### TASK DIRECTIONS
Collect each line of the records containing the string "begin".

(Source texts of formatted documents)
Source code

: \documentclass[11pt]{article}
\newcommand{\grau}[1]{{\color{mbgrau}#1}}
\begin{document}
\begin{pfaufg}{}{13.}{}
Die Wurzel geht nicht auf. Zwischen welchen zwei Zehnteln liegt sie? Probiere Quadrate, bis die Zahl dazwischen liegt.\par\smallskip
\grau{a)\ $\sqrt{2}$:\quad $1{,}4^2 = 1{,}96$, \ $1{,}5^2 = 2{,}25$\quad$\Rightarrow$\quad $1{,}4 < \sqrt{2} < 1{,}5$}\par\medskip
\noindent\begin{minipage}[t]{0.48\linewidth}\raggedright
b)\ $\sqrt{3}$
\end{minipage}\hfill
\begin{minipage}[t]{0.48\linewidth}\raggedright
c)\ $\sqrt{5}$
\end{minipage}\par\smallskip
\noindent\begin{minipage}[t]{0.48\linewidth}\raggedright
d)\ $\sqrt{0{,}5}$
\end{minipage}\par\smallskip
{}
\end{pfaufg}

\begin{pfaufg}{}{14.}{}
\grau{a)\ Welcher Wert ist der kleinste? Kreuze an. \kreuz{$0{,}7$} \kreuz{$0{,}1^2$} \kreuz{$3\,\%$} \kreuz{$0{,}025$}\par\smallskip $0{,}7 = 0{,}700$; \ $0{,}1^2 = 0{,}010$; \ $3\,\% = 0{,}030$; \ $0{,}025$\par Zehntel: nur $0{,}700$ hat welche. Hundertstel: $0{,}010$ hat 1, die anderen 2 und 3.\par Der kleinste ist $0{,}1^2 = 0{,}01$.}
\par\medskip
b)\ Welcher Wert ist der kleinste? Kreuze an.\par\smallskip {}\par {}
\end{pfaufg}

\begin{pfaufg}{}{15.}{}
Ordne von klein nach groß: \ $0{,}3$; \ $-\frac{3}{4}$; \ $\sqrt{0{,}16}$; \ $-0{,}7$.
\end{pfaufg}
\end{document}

### ANSWER BOX
\begin{document}
\begin{pfaufg}{}{13.}{}
\noindent\begin{minipage}[t]{0.48\linewidth}\raggedright
\begin{minipage}[t]{0.48\linewidth}\raggedright
\noindent\begin{minipage}[t]{0.48\linewidth}\raggedright
\begin{pfaufg}{}{14.}{}
\begin{pfaufg}{}{15.}{}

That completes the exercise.